SOURCE DATA:
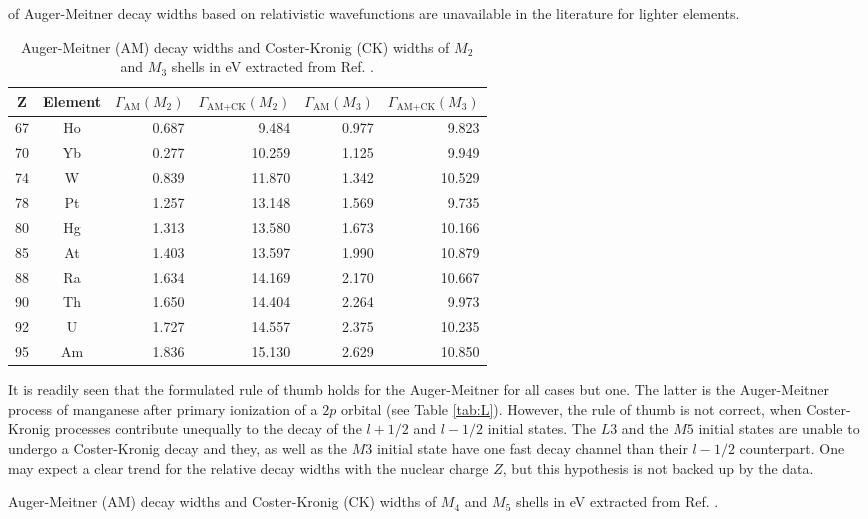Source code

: \documentclass[aps,amssymb,preprint,a4paper,longbibliography]{revtex4}
\begin{document}
{of Auger-Meitner decay widths based on relativistic wavefunctions are unavailable
in the literature for lighter elements.\\
%
\begin{table*}[h]
 \caption{Auger-Meitner (AM) decay widths and Coster-Kronig (CK) widths
          of $M_2$ and $M_3$ shells in \unit{eV} extracted from
          Ref. \cite{Chen83}.}
 \begin{tabular}{ccrrrr}
 \toprule
 Z & Element & $\Gamma_\text{AM}(M_2)$ & $\Gamma_\text{AM+CK}(M_2)$ & $\Gamma_\text{AM}(M_3)$ & $\Gamma_\text{AM+CK}(M_3)$ \\
 \midrule
 67 & Ho &  0.687 &  9.484 & 0.977 &  9.823\\
 70 & Yb &  0.277 & 10.259 & 1.125 &  9.949 \\
 74 & W  &  0.839 & 11.870 & 1.342 & 10.529 \\
 78 & Pt &  1.257 & 13.148 & 1.569 &  9.735 \\
 80 & Hg &  1.313 & 13.580 & 1.673 & 10.166 \\
 85 & At &  1.403 & 13.597 & 1.990 & 10.879 \\
 88 & Ra &  1.634 & 14.169 & 2.170 & 10.667 \\
 90 & Th &  1.650 & 14.404 & 2.264 &  9.973 \\
 92 & U  &  1.727 & 14.557 & 2.375 & 10.235 \\
 95 & Am &  1.836 & 15.130 & 2.629 & 10.850 \\
 \bottomrule
 \end{tabular}
 \label{tab:M}
\end{table*}
It is readily seen that the formulated rule of thumb holds for the Auger-Meitner
for all cases but one. The latter is the Auger-Meitner process of manganese after
primary ionization of a $2p$ orbital (see Table \ref{tab:L}).
However, the rule of thumb is not correct, when Coster-Kronig processes contribute
unequally to the decay of the $l+1/2$ and $l-1/2$ initial states.
The $L3$ and the $M5$ initial states are unable to undergo a Coster-Kronig decay
and they, as well as the $M3$ initial state have one fast decay channel than their
$l-1/2$ counterpart.
One may expect a clear trend for the relative decay widths with the nuclear charge
$Z$, but this hypothesis is not backed up by the data.
%
\begin{table*}[ht]
 \caption{Auger-Meitner (AM) decay widths and Coster-Kronig (CK) widths
          of $M_4$ and $M_5$ shells
          in \unit{eV} extracted from
          Ref. \cite{Chen80}.}

\end{table*}}
\end{document}
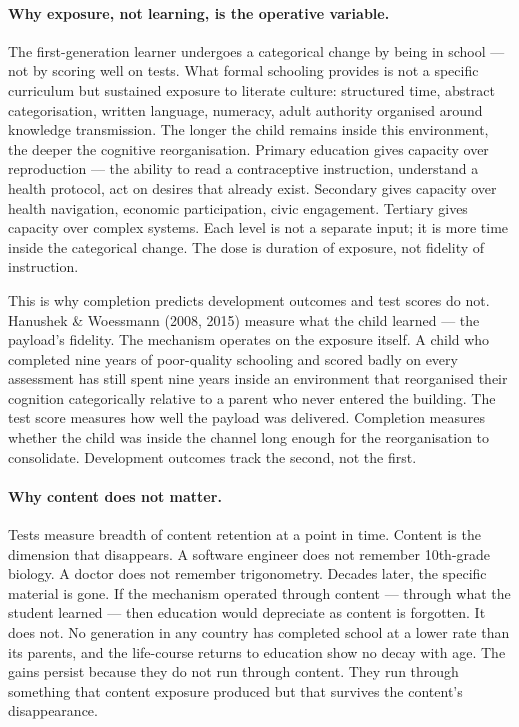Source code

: \documentclass[12pt,letterpaper]{article}
\begin{document}
\paragraph{Why exposure, not learning, is the operative variable.}

The first-generation learner undergoes a categorical change by being in
school --- not by scoring well on tests. What formal schooling provides
is not a specific curriculum but sustained exposure to literate culture:
structured time, abstract categorisation, written language, numeracy,
adult authority organised around knowledge transmission. The longer the
child remains inside this environment, the deeper the cognitive
reorganisation. Primary education gives capacity over reproduction ---
the ability to read a contraceptive instruction, understand a health
protocol, act on desires that already exist. Secondary gives capacity
over health navigation, economic participation, civic engagement.
Tertiary gives capacity over complex systems. Each level is not a
separate input; it is more time inside the categorical change. The dose
is duration of exposure, not fidelity of instruction.

This is why completion predicts development outcomes and test scores do
not. Hanushek \& Woessmann (2008, 2015) measure what the child learned
--- the payload's fidelity. The mechanism operates on the exposure
itself. A child who completed nine years of poor-quality schooling and
scored badly on every assessment has still spent nine years inside an
environment that reorganised their cognition categorically relative to a
parent who never entered the building. The test score measures how well
the payload was delivered. Completion measures whether the child was
inside the channel long enough for the reorganisation to consolidate.
Development outcomes track the second, not the first.

\paragraph{Why content does not matter.}

Tests measure breadth of content retention at a point in time. Content is
the dimension that disappears. A software engineer does not remember
10th-grade biology. A doctor does not remember trigonometry. Decades
later, the specific material is gone. If the mechanism operated through
content --- through what the student learned --- then education would
depreciate as content is forgotten. It does not. No generation in any
country has completed school at a lower rate than its parents, and the
life-course returns to education show no decay with age. The gains
persist because they do not run through content. They run through
something that content exposure produced but that survives the content's
disappearance.
\end{document}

TASK:
Read through the lines above and collect those that contain the string "thumb".

REPLY TO THE TASK:
It is readily seen that the formulated rule of thumb holds for the Auger-Meitner
However, the rule of thumb is not correct, when Coster-Kronig processes contribute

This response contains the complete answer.